TASK — Your output should be the complete listing, repeated exactly.

PROVIDED ENTRIES —
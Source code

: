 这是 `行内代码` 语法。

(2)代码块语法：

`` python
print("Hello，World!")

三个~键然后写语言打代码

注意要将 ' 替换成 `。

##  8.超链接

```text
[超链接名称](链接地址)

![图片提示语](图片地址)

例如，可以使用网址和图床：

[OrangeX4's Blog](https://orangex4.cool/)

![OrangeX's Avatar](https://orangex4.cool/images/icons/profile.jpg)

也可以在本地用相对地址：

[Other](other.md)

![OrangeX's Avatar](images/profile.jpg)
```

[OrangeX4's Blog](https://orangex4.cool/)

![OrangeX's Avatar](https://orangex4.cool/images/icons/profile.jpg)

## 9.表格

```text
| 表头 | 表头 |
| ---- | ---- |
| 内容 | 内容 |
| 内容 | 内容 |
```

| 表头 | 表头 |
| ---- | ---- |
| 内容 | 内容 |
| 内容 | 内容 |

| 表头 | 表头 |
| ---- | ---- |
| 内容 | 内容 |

ANSWER TO THE EXERCISE —
Source code

: 这是 `行内代码` 语法。

(2)代码块语法：

`` python
print("Hello，World!")

三个~键然后写语言打代码

注意要将 ' 替换成 `。

##  8.超链接

```text
[超链接名称](链接地址)

![图片提示语](图片地址)

例如，可以使用网址和图床：

[OrangeX4's Blog](https://orangex4.cool/)

![OrangeX's Avatar](https://orangex4.cool/images/icons/profile.jpg)

也可以在本地用相对地址：

[Other](other.md)

![OrangeX's Avatar](images/profile.jpg)
```

[OrangeX4's Blog](https://orangex4.cool/)

![OrangeX's Avatar](https://orangex4.cool/images/icons/profile.jpg)

## 9.表格

```text
| 表头 | 表头 |
| ---- | ---- |
| 内容 | 内容 |
| 内容 | 内容 |
```

| 表头 | 表头 |
| ---- | ---- |
| 内容 | 内容 |
| 内容 | 内容 |

| 表头 | 表头 |
| ---- | ---- |
| 内容 | 内容 |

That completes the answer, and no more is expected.